[Records from a data collection]
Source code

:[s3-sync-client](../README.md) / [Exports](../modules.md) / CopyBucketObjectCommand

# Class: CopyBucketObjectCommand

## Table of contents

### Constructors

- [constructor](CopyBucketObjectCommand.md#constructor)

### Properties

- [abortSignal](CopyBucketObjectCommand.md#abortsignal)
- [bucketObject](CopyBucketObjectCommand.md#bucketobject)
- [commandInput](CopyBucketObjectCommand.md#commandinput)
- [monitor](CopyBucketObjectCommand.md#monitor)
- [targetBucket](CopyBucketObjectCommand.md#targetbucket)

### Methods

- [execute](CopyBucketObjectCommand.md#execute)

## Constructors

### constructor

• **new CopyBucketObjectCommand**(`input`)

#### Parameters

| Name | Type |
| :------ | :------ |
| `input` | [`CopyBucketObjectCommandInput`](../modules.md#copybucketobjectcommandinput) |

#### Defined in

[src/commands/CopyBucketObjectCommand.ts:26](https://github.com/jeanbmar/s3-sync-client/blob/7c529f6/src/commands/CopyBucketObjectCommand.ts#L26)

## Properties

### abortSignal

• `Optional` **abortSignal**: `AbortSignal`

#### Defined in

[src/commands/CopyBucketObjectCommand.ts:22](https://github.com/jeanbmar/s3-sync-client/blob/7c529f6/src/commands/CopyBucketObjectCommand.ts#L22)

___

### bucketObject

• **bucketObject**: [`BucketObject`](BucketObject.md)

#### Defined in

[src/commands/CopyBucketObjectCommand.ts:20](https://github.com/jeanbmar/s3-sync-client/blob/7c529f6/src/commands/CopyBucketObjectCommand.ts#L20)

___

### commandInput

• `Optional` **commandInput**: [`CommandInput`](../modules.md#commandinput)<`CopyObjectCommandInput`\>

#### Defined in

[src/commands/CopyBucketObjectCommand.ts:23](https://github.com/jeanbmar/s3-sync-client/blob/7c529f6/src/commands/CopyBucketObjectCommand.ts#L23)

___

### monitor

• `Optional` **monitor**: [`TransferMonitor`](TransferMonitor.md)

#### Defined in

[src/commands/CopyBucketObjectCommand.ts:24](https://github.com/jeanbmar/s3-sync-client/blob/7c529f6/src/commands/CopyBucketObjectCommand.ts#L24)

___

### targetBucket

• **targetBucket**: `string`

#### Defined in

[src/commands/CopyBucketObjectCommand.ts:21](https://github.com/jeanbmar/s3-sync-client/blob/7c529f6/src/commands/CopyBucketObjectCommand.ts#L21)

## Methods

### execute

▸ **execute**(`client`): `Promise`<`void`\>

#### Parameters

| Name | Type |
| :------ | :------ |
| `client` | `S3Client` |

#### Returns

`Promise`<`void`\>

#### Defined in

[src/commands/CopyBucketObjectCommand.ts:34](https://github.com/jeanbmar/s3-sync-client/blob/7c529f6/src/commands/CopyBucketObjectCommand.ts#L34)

**What the exercise asks:** What is needed is an exact copy of every record above.

**Solution to this exercise:**
Source code

:[s3-sync-client](../README.md) / [Exports](../modules.md) / CopyBucketObjectCommand

# Class: CopyBucketObjectCommand

## Table of contents

### Constructors

- [constructor](CopyBucketObjectCommand.md#constructor)

### Properties

- [abortSignal](CopyBucketObjectCommand.md#abortsignal)
- [bucketObject](CopyBucketObjectCommand.md#bucketobject)
- [commandInput](CopyBucketObjectCommand.md#commandinput)
- [monitor](CopyBucketObjectCommand.md#monitor)
- [targetBucket](CopyBucketObjectCommand.md#targetbucket)

### Methods

- [execute](CopyBucketObjectCommand.md#execute)

## Constructors

### constructor

• **new CopyBucketObjectCommand**(`input`)

#### Parameters

| Name | Type |
| :------ | :------ |
| `input` | [`CopyBucketObjectCommandInput`](../modules.md#copybucketobjectcommandinput) |

#### Defined in

[src/commands/CopyBucketObjectCommand.ts:26](https://github.com/jeanbmar/s3-sync-client/blob/7c529f6/src/commands/CopyBucketObjectCommand.ts#L26)

## Properties

### abortSignal

• `Optional` **abortSignal**: `AbortSignal`

#### Defined in

[src/commands/CopyBucketObjectCommand.ts:22](https://github.com/jeanbmar/s3-sync-client/blob/7c529f6/src/commands/CopyBucketObjectCommand.ts#L22)

___

### bucketObject

• **bucketObject**: [`BucketObject`](BucketObject.md)

#### Defined in

[src/commands/CopyBucketObjectCommand.ts:20](https://github.com/jeanbmar/s3-sync-client/blob/7c529f6/src/commands/CopyBucketObjectCommand.ts#L20)

___

### commandInput

• `Optional` **commandInput**: [`CommandInput`](../modules.md#commandinput)<`CopyObjectCommandInput`\>

#### Defined in

[src/commands/CopyBucketObjectCommand.ts:23](https://github.com/jeanbmar/s3-sync-client/blob/7c529f6/src/commands/CopyBucketObjectCommand.ts#L23)

___

### monitor

• `Optional` **monitor**: [`TransferMonitor`](TransferMonitor.md)

#### Defined in

[src/commands/CopyBucketObjectCommand.ts:24](https://github.com/jeanbmar/s3-sync-client/blob/7c529f6/src/commands/CopyBucketObjectCommand.ts#L24)

___

### targetBucket

• **targetBucket**: `string`

#### Defined in

[src/commands/CopyBucketObjectCommand.ts:21](https://github.com/jeanbmar/s3-sync-client/blob/7c529f6/src/commands/CopyBucketObjectCommand.ts#L21)

## Methods

### execute

▸ **execute**(`client`): `Promise`<`void`\>

#### Parameters

| Name | Type |
| :------ | :------ |
| `client` | `S3Client` |

#### Returns

`Promise`<`void`\>

#### Defined in

[src/commands/CopyBucketObjectCommand.ts:34](https://github.com/jeanbmar/s3-sync-client/blob/7c529f6/src/commands/CopyBucketObjectCommand.ts#L34)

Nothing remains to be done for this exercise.